Collected data entries:
***

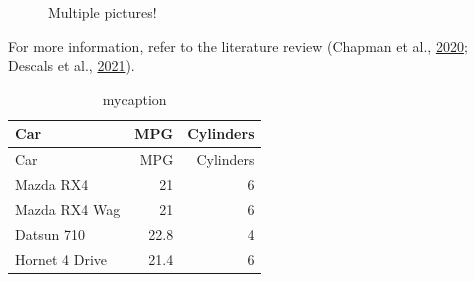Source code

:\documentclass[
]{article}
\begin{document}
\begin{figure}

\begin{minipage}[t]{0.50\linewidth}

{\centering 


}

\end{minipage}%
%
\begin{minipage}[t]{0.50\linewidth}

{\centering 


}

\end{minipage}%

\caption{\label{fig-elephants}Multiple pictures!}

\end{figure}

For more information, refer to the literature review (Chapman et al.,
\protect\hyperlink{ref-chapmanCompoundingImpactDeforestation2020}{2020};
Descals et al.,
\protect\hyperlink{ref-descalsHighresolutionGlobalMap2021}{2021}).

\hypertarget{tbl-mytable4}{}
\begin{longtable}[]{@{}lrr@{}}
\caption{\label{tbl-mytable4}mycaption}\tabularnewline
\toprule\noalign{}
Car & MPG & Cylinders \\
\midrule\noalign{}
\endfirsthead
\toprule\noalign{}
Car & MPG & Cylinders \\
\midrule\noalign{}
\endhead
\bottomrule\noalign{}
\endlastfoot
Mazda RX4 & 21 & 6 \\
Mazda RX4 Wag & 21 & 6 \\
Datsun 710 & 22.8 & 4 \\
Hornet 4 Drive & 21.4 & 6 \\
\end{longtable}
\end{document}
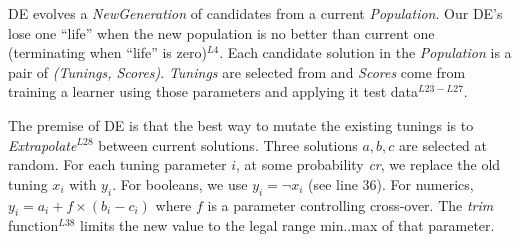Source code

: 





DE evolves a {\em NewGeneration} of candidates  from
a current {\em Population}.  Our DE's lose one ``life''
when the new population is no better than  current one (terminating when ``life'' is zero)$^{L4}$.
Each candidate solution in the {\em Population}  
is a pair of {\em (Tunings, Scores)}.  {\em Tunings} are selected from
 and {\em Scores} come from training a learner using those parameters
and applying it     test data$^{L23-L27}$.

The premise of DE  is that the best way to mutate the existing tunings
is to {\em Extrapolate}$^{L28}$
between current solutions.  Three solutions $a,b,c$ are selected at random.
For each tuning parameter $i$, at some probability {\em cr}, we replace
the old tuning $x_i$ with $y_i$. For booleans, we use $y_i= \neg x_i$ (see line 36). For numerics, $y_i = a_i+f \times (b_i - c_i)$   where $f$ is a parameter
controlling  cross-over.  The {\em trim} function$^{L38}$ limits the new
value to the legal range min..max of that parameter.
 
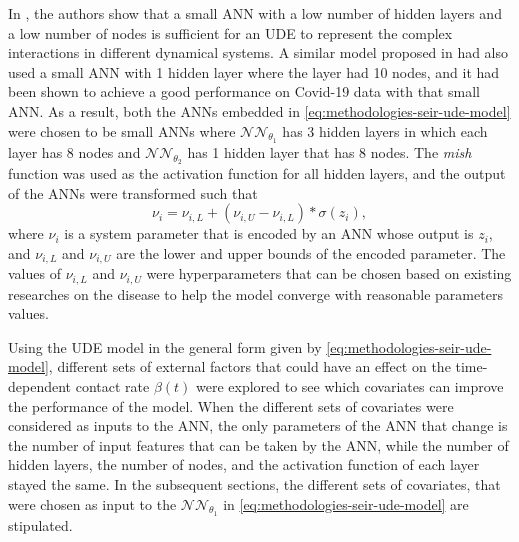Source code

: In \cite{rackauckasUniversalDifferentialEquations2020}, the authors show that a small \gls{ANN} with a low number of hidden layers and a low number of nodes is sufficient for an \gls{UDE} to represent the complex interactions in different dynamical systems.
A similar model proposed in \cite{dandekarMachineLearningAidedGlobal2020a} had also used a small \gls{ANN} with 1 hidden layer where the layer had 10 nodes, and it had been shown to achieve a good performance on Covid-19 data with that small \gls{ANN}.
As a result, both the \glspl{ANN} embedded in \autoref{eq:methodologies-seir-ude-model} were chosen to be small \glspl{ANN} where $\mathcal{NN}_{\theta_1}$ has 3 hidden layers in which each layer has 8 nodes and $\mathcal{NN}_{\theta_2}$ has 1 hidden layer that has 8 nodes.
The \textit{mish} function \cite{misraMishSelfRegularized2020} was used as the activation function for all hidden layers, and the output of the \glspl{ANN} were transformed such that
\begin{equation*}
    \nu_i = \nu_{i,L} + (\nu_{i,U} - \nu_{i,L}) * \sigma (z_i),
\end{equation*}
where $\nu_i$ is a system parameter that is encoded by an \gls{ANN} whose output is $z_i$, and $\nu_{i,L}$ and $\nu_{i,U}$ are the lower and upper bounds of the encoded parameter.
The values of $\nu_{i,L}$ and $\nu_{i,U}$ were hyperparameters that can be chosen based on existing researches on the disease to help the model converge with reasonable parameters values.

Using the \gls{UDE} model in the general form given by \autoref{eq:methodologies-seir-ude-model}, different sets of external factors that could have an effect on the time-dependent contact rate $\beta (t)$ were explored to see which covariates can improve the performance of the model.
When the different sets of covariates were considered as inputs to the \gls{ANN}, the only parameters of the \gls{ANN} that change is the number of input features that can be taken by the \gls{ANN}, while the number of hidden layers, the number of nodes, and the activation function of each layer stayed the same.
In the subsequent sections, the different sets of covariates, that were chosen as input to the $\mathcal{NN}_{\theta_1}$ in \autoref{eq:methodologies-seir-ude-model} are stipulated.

***

* [TRY IT]: Once you find the string "Scores" in a line of the records, copy that line.

* [EXERCISE RESULT]:
is a pair of {\em (Tunings, Scores)}.  {\em Tunings} are selected from
 and {\em Scores} come from training a learner using those parameters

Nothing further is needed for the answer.